WORK TO BE COMPLETED - For the string "from", find every matching line in the records and copy it.

□ □ □ □

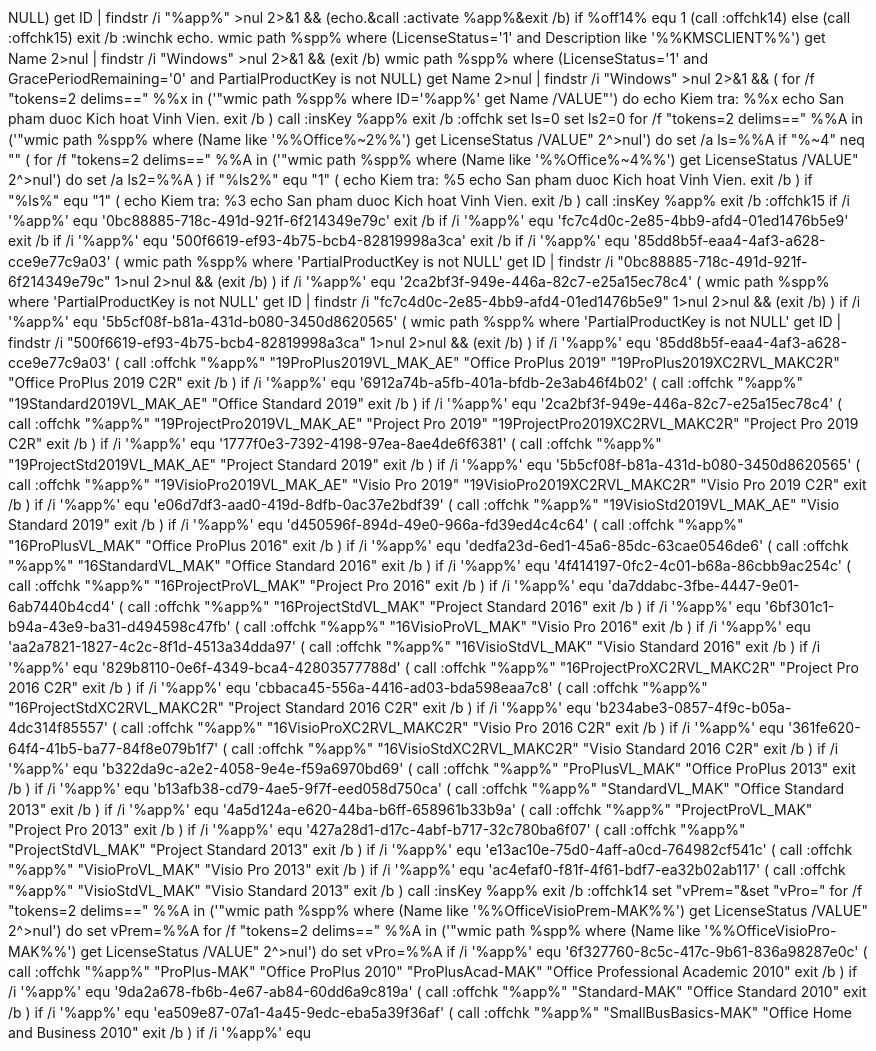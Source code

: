 NULL) get ID | findstr /i "%app%" >nul 2>&1 && (echo.&call :activate %app%&exit /b) if %off14% equ 1 (call :offchk14) else (call :offchk15) exit /b  :winchk echo. wmic path %spp% where (LicenseStatus='1' and Description like '%%KMSCLIENT%%') get Name 2>nul | findstr /i "Windows" >nul 2>&1 && (exit /b) wmic path %spp% where (LicenseStatus='1' and GracePeriodRemaining='0' and PartialProductKey is not NULL) get Name 2>nul | findstr /i "Windows" >nul 2>&1 && ( for /f "tokens=2 delims==" %%x in ('"wmic path %spp% where ID='%app%' get Name /VALUE"') do echo Kiem tra: %%x echo San pham duoc Kich hoat Vinh Vien. exit /b ) call :insKey %app% exit /b  :offchk set ls=0 set ls2=0 for /f "tokens=2 delims==" %%A in ('"wmic path %spp% where (Name like '%%Office%~2%%') get LicenseStatus /VALUE" 2^>nul') do set /a ls=%%A if "%~4" neq "" ( for /f "tokens=2 delims==" %%A in ('"wmic path %spp% where (Name like '%%Office%~4%%') get LicenseStatus /VALUE" 2^>nul') do set /a ls2=%%A ) if "%ls2%" equ "1" ( echo Kiem tra: %5 echo San pham duoc Kich hoat Vinh Vien. exit /b ) if "%ls%" equ "1" ( echo Kiem tra: %3 echo San pham duoc Kich hoat Vinh Vien. exit /b ) call :insKey %app% exit /b  :offchk15 if /i '%app%' equ '0bc88885-718c-491d-921f-6f214349e79c' exit /b if /i '%app%' equ 'fc7c4d0c-2e85-4bb9-afd4-01ed1476b5e9' exit /b if /i '%app%' equ '500f6619-ef93-4b75-bcb4-82819998a3ca' exit /b if /i '%app%' equ '85dd8b5f-eaa4-4af3-a628-cce9e77c9a03' ( wmic path %spp% where 'PartialProductKey is not NULL' get ID | findstr /i "0bc88885-718c-491d-921f-6f214349e79c" 1>nul 2>nul && (exit /b) ) if /i '%app%' equ '2ca2bf3f-949e-446a-82c7-e25a15ec78c4' ( wmic path %spp% where 'PartialProductKey is not NULL' get ID | findstr /i "fc7c4d0c-2e85-4bb9-afd4-01ed1476b5e9" 1>nul 2>nul && (exit /b) ) if /i '%app%' equ '5b5cf08f-b81a-431d-b080-3450d8620565' ( wmic path %spp% where 'PartialProductKey is not NULL' get ID | findstr /i "500f6619-ef93-4b75-bcb4-82819998a3ca" 1>nul 2>nul && (exit /b) ) if /i '%app%' equ '85dd8b5f-eaa4-4af3-a628-cce9e77c9a03' ( call :offchk "%app%" "19ProPlus2019VL_MAK_AE" "Office ProPlus 2019" "19ProPlus2019XC2RVL_MAKC2R" "Office ProPlus 2019 C2R" exit /b ) if /i '%app%' equ '6912a74b-a5fb-401a-bfdb-2e3ab46f4b02' ( call :offchk "%app%" "19Standard2019VL_MAK_AE" "Office Standard 2019" exit /b ) if /i '%app%' equ '2ca2bf3f-949e-446a-82c7-e25a15ec78c4' ( call :offchk "%app%" "19ProjectPro2019VL_MAK_AE" "Project Pro 2019" "19ProjectPro2019XC2RVL_MAKC2R" "Project Pro 2019 C2R" exit /b ) if /i '%app%' equ '1777f0e3-7392-4198-97ea-8ae4de6f6381' ( call :offchk "%app%" "19ProjectStd2019VL_MAK_AE" "Project Standard 2019" exit /b ) if /i '%app%' equ '5b5cf08f-b81a-431d-b080-3450d8620565' ( call :offchk "%app%" "19VisioPro2019VL_MAK_AE" "Visio Pro 2019" "19VisioPro2019XC2RVL_MAKC2R" "Visio Pro 2019 C2R" exit /b ) if /i '%app%' equ 'e06d7df3-aad0-419d-8dfb-0ac37e2bdf39' ( call :offchk "%app%" "19VisioStd2019VL_MAK_AE" "Visio Standard 2019" exit /b ) if /i '%app%' equ 'd450596f-894d-49e0-966a-fd39ed4c4c64' ( call :offchk "%app%" "16ProPlusVL_MAK" "Office ProPlus 2016" exit /b ) if /i '%app%' equ 'dedfa23d-6ed1-45a6-85dc-63cae0546de6' ( call :offchk "%app%" "16StandardVL_MAK" "Office Standard 2016" exit /b ) if /i '%app%' equ '4f414197-0fc2-4c01-b68a-86cbb9ac254c' ( call :offchk "%app%" "16ProjectProVL_MAK" "Project Pro 2016" exit /b ) if /i '%app%' equ 'da7ddabc-3fbe-4447-9e01-6ab7440b4cd4' ( call :offchk "%app%" "16ProjectStdVL_MAK" "Project Standard 2016" exit /b ) if /i '%app%' equ '6bf301c1-b94a-43e9-ba31-d494598c47fb' ( call :offchk "%app%" "16VisioProVL_MAK" "Visio Pro 2016" exit /b ) if /i '%app%' equ 'aa2a7821-1827-4c2c-8f1d-4513a34dda97' ( call :offchk "%app%" "16VisioStdVL_MAK" "Visio Standard 2016" exit /b ) if /i '%app%' equ '829b8110-0e6f-4349-bca4-42803577788d' ( call :offchk "%app%" "16ProjectProXC2RVL_MAKC2R" "Project Pro 2016 C2R" exit /b ) if /i '%app%' equ 'cbbaca45-556a-4416-ad03-bda598eaa7c8' ( call :offchk "%app%" "16ProjectStdXC2RVL_MAKC2R" "Project Standard 2016 C2R" exit /b ) if /i '%app%' equ 'b234abe3-0857-4f9c-b05a-4dc314f85557' ( call :offchk "%app%" "16VisioProXC2RVL_MAKC2R" "Visio Pro 2016 C2R" exit /b ) if /i '%app%' equ '361fe620-64f4-41b5-ba77-84f8e079b1f7' ( call :offchk "%app%" "16VisioStdXC2RVL_MAKC2R" "Visio Standard 2016 C2R" exit /b ) if /i '%app%' equ 'b322da9c-a2e2-4058-9e4e-f59a6970bd69' ( call :offchk "%app%" "ProPlusVL_MAK" "Office ProPlus 2013" exit /b ) if /i '%app%' equ 'b13afb38-cd79-4ae5-9f7f-eed058d750ca' ( call :offchk "%app%" "StandardVL_MAK" "Office Standard 2013" exit /b ) if /i '%app%' equ '4a5d124a-e620-44ba-b6ff-658961b33b9a' ( call :offchk "%app%" "ProjectProVL_MAK" "Project Pro 2013" exit /b ) if /i '%app%' equ '427a28d1-d17c-4abf-b717-32c780ba6f07' ( call :offchk "%app%" "ProjectStdVL_MAK" "Project Standard 2013" exit /b ) if /i '%app%' equ 'e13ac10e-75d0-4aff-a0cd-764982cf541c' ( call :offchk "%app%" "VisioProVL_MAK" "Visio Pro 2013" exit /b ) if /i '%app%' equ 'ac4efaf0-f81f-4f61-bdf7-ea32b02ab117' ( call :offchk "%app%" "VisioStdVL_MAK" "Visio Standard 2013" exit /b ) call :insKey %app% exit /b  :offchk14 set "vPrem="&set "vPro=" for /f "tokens=2 delims==" %%A in ('"wmic path %spp% where (Name like '%%OfficeVisioPrem-MAK%%') get LicenseStatus /VALUE" 2^>nul') do set vPrem=%%A for /f "tokens=2 delims==" %%A in ('"wmic path %spp% where (Name like '%%OfficeVisioPro-MAK%%') get LicenseStatus /VALUE" 2^>nul') do set vPro=%%A if /i '%app%' equ '6f327760-8c5c-417c-9b61-836a98287e0c' ( call :offchk "%app%" "ProPlus-MAK" "Office ProPlus 2010" "ProPlusAcad-MAK" "Office Professional Academic 2010" exit /b ) if /i '%app%' equ '9da2a678-fb6b-4e67-ab84-60dd6a9c819a' ( call :offchk "%app%" "Standard-MAK" "Office Standard 2010" exit /b ) if /i '%app%' equ 'ea509e87-07a1-4a45-9edc-eba5a39f36af' ( call :offchk "%app%" "SmallBusBasics-MAK" "Office Home and Business 2010" exit /b ) if /i '%app%' equ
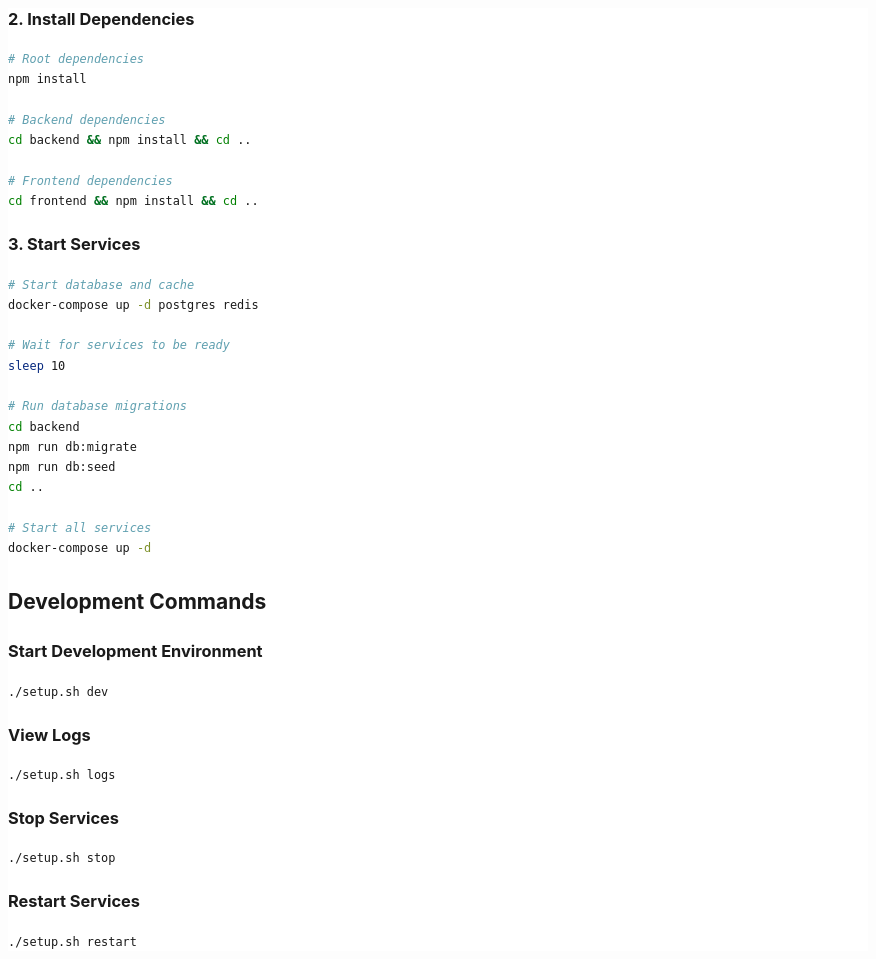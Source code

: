 ### 2. Install Dependencies
```bash
# Root dependencies
npm install

# Backend dependencies
cd backend && npm install && cd ..

# Frontend dependencies
cd frontend && npm install && cd ..
```

### 3. Start Services
```bash
# Start database and cache
docker-compose up -d postgres redis

# Wait for services to be ready
sleep 10

# Run database migrations
cd backend
npm run db:migrate
npm run db:seed
cd ..

# Start all services
docker-compose up -d
```

## Development Commands

### Start Development Environment
```bash
./setup.sh dev
```

### View Logs
```bash
./setup.sh logs
```

### Stop Services
```bash
./setup.sh stop
```

### Restart Services
```bash
./setup.sh restart
```
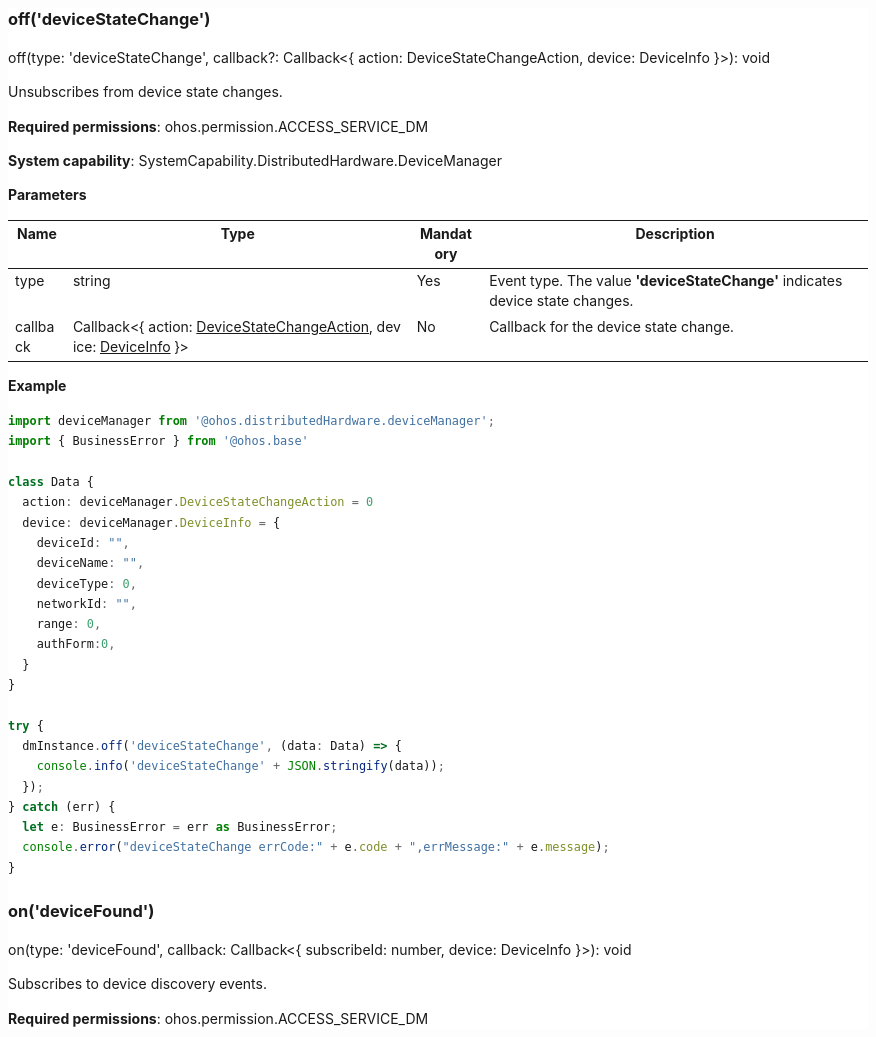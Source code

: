 ### off('deviceStateChange')

off(type: 'deviceStateChange', callback?: Callback&lt;{ action: DeviceStateChangeAction, device: DeviceInfo }&gt;): void

Unsubscribes from device state changes.

**Required permissions**: ohos.permission.ACCESS_SERVICE_DM

**System capability**: SystemCapability.DistributedHardware.DeviceManager

**Parameters**

| Name      | Type                                    | Mandatory  | Description                         |
| -------- | ---------------------------------------- | ---- | --------------------------- |
| type     | string                                   | Yes   | Event type. The value **'deviceStateChange'** indicates device state changes.      |
| callback | Callback&lt;{&nbsp;action:&nbsp;[DeviceStateChangeAction](#devicestatechangeaction),&nbsp;device:&nbsp;[DeviceInfo](#deviceinfo)&nbsp;}&gt; | No   | Callback for the device state change. |

**Example**

  ```ts
  import deviceManager from '@ohos.distributedHardware.deviceManager';
  import { BusinessError } from '@ohos.base'

  class Data {
    action: deviceManager.DeviceStateChangeAction = 0
    device: deviceManager.DeviceInfo = {
      deviceId: "",
      deviceName: "",
      deviceType: 0,
      networkId: "",
      range: 0,
      authForm:0,
    }
  }

  try {
    dmInstance.off('deviceStateChange', (data: Data) => {
      console.info('deviceStateChange' + JSON.stringify(data));
    });
  } catch (err) {
    let e: BusinessError = err as BusinessError;
    console.error("deviceStateChange errCode:" + e.code + ",errMessage:" + e.message);
  }
  ```

### on('deviceFound')

on(type: 'deviceFound', callback: Callback&lt;{ subscribeId: number, device: DeviceInfo }&gt;): void

Subscribes to device discovery events.

**Required permissions**: ohos.permission.ACCESS_SERVICE_DM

□ □ □ □

RESPONSE TO THE TASK -
Unsubscribes from device state changes.
  import deviceManager from '@ohos.distributedHardware.deviceManager';
  import { BusinessError } from '@ohos.base'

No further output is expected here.